Collaborative Divorce and Mediation are Alternative Dispute Resolution (“ADR”) methods that can enable divorcing couples to preserve resources and avoid costly litigation. Especially when children are involved, parents will have a common connection forever and therefore, how parents effectuate their divorce can have lasting impacts on a family. Since there are critical differences between the ADR options, it is important to learn which method is right for you and your family.

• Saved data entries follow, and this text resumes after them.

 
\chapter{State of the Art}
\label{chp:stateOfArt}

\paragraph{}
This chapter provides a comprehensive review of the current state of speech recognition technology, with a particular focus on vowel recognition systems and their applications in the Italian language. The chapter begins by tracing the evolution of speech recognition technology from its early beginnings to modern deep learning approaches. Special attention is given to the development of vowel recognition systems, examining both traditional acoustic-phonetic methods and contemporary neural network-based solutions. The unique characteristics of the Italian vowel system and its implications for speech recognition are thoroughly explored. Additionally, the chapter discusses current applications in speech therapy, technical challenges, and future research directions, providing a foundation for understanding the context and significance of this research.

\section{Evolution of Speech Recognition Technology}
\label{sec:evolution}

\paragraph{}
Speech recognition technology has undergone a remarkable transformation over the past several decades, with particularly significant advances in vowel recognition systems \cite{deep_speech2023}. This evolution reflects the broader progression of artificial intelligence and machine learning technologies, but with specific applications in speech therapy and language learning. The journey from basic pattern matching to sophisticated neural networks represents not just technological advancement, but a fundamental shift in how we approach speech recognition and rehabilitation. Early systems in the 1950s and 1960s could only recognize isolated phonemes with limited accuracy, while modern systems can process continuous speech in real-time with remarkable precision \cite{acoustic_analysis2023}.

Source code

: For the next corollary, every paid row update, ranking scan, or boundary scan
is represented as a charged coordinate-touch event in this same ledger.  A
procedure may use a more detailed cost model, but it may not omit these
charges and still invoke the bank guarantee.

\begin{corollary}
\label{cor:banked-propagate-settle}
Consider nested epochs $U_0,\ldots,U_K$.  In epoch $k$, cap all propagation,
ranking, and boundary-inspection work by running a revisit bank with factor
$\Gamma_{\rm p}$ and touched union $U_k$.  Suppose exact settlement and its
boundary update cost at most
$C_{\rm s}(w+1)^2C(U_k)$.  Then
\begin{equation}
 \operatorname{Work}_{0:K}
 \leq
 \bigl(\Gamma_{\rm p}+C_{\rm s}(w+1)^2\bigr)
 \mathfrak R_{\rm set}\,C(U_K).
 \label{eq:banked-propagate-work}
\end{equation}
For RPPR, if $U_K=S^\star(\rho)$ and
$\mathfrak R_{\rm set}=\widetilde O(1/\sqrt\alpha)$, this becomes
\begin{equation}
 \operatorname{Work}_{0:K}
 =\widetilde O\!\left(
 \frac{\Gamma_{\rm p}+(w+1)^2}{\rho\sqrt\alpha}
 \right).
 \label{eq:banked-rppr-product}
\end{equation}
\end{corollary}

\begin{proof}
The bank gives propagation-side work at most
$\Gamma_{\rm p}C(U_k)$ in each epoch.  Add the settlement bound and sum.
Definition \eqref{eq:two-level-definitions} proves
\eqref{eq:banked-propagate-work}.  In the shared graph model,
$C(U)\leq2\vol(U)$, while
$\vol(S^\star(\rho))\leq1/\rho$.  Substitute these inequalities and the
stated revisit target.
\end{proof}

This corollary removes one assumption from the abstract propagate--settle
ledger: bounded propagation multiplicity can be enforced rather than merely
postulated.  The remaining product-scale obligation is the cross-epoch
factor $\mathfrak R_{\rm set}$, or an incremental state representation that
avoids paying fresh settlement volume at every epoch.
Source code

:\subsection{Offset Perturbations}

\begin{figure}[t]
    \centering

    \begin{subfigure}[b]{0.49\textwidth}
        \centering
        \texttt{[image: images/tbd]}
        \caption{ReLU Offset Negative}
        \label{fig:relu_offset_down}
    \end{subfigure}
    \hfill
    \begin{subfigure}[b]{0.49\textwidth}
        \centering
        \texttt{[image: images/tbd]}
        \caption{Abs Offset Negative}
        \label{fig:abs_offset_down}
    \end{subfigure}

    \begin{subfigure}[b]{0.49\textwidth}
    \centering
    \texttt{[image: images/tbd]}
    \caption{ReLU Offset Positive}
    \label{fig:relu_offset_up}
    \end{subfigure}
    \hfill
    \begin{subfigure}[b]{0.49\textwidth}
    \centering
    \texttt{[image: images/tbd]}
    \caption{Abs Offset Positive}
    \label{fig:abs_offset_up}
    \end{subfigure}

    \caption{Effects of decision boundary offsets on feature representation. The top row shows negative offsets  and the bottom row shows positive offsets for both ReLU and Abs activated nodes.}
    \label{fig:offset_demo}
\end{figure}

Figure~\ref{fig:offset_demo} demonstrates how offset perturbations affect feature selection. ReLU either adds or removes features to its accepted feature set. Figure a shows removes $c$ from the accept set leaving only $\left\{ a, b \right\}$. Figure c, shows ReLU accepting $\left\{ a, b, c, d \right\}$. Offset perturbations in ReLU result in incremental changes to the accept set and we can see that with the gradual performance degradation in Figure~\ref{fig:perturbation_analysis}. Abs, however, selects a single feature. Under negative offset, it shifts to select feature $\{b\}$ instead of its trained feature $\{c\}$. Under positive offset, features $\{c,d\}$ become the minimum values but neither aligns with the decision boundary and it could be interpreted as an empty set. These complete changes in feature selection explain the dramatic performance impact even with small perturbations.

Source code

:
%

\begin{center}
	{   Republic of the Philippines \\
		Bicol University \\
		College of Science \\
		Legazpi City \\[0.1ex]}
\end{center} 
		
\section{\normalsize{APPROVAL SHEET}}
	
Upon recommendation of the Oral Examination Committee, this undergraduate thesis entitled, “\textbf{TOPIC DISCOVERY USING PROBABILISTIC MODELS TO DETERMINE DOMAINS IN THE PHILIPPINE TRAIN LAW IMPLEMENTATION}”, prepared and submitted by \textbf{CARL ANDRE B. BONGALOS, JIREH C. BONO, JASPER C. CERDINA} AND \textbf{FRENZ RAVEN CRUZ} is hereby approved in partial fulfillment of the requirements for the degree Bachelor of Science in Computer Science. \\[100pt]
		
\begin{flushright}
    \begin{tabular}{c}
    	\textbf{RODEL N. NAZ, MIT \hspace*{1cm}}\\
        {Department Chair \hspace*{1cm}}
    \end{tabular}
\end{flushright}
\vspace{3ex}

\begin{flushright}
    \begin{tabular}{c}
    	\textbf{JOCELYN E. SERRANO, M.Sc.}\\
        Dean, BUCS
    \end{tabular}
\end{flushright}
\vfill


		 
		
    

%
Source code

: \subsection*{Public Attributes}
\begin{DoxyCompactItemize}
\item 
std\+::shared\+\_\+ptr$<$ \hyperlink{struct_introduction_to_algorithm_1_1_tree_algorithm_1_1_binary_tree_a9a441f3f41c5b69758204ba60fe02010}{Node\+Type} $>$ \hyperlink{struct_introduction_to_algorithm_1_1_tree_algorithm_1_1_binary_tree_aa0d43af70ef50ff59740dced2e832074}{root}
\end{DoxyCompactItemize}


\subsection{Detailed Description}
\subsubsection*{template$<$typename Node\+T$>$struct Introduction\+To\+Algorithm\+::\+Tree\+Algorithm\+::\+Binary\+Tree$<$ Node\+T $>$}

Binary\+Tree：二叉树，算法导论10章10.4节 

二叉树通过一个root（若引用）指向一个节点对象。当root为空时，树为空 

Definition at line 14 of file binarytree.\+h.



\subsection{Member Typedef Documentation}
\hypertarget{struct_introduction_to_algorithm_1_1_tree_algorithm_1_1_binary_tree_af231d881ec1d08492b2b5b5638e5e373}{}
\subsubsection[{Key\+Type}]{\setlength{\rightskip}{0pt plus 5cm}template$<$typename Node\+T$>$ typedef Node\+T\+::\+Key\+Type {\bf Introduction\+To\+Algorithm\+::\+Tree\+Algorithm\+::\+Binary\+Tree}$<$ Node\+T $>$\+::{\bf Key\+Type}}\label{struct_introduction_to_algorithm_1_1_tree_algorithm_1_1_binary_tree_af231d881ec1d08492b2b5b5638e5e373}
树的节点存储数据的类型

What is a Collaborative Divorce?
The Collaborative model utilizes a team approach consisting of two collaboratively trained attorneys (one for each party) as well as other neutral professionals as the parties deem appropriate. The neutral professionals may include divorce coach(es), a child specialist and/or a financial neutral. The team approach is the hallmark of the collaborative process, with each team member having distinct roles as follows:
Pursuant to the Uniform Collaborative Law Act passed in 2017 in Illinois and Supreme Court Rule 294 which supports the Collaborative process and dictates what a collaborative lawyer can and cannot do, the parties must sign what is termed a Participation Agreement (“PA”). The PA sets forth the Collaborative ground rules which includes full disclosure of all relevant and necessary information needed to complete the divorce process as well as a disqualification provision. The disqualification provision states that if the collaborative process breaks down and no agreement is reached, all of the professionals must be discharged. The parties are required to retain new counsel and new experts when they proceed in litigation. The work product generated in the collaborative process is also prohibited from being utilized in litigation, which is the lynchpin of the process. By eliminating the option of going to court, the parties are incentivized to resolve issues in the process and allows everyone to focus on the goals and interest of the parties rather than taking extreme positions and eventually finding a middle ground three years later.
What is Mediation?
Mediation is when two parties employ a neutral professional (usually an attorney, but not always) to facilitate communication and negotiation directly between the parties. A mediator does not offer legal advice and does not need to be “convinced” of either party’s position. A mediator’s role is not to make any decisions, but rather to facilitate communications between the parties, which will hopefully lead to an agreement. Mediation can either be between the parties only, or counsel can also be present with their clients under an attorney-assisted mediation model. If attorney-assisted mediation is utilized, the attorneys’ role is to advise his or her client as to the law with respect to the negotiations and to assist in the problem-solving process to include offers and counteroffers in the process.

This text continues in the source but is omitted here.